◆ Instructions to follow
Could you set down every record below exactly as it appears?
** Opening The records block **
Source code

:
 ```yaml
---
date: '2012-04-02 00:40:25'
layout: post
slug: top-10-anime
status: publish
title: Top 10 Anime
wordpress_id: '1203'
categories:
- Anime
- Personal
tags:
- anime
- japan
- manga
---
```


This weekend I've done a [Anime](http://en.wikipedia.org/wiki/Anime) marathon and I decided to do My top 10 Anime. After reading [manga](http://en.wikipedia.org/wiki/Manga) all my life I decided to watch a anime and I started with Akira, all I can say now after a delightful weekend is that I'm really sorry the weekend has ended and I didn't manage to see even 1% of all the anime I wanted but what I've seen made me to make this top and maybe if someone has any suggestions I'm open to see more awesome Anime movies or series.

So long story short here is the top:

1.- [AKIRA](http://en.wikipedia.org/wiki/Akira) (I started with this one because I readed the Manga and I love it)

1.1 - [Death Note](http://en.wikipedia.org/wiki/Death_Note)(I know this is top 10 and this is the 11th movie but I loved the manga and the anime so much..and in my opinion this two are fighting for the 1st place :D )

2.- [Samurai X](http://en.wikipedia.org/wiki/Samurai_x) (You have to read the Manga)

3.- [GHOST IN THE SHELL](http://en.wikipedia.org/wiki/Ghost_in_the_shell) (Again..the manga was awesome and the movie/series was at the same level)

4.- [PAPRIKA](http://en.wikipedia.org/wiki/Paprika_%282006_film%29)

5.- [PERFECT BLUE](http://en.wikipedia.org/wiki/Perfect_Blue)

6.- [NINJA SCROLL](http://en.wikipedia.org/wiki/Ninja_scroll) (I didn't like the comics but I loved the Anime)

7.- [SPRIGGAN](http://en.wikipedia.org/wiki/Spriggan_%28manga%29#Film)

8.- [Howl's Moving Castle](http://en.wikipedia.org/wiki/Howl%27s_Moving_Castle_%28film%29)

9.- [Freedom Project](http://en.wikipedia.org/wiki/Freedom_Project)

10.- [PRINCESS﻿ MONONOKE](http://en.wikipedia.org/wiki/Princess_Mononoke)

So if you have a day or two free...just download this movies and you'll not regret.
** Closing The records block **
◆ Output below
Source code

:
 ```yaml
---
date: '2012-04-02 00:40:25'
layout: post
slug: top-10-anime
status: publish
title: Top 10 Anime
wordpress_id: '1203'
categories:
- Anime
- Personal
tags:
- anime
- japan
- manga
---
```


This weekend I've done a [Anime](http://en.wikipedia.org/wiki/Anime) marathon and I decided to do My top 10 Anime. After reading [manga](http://en.wikipedia.org/wiki/Manga) all my life I decided to watch a anime and I started with Akira, all I can say now after a delightful weekend is that I'm really sorry the weekend has ended and I didn't manage to see even 1% of all the anime I wanted but what I've seen made me to make this top and maybe if someone has any suggestions I'm open to see more awesome Anime movies or series.

So long story short here is the top:

1.- [AKIRA](http://en.wikipedia.org/wiki/Akira) (I started with this one because I readed the Manga and I love it)

1.1 - [Death Note](http://en.wikipedia.org/wiki/Death_Note)(I know this is top 10 and this is the 11th movie but I loved the manga and the anime so much..and in my opinion this two are fighting for the 1st place :D )

2.- [Samurai X](http://en.wikipedia.org/wiki/Samurai_x) (You have to read the Manga)

3.- [GHOST IN THE SHELL](http://en.wikipedia.org/wiki/Ghost_in_the_shell) (Again..the manga was awesome and the movie/series was at the same level)

4.- [PAPRIKA](http://en.wikipedia.org/wiki/Paprika_%282006_film%29)

5.- [PERFECT BLUE](http://en.wikipedia.org/wiki/Perfect_Blue)

6.- [NINJA SCROLL](http://en.wikipedia.org/wiki/Ninja_scroll) (I didn't like the comics but I loved the Anime)

7.- [SPRIGGAN](http://en.wikipedia.org/wiki/Spriggan_%28manga%29#Film)

8.- [Howl's Moving Castle](http://en.wikipedia.org/wiki/Howl%27s_Moving_Castle_%28film%29)

9.- [Freedom Project](http://en.wikipedia.org/wiki/Freedom_Project)

10.- [PRINCESS﻿ MONONOKE](http://en.wikipedia.org/wiki/Princess_Mononoke)

So if you have a day or two free...just download this movies and you'll not regret.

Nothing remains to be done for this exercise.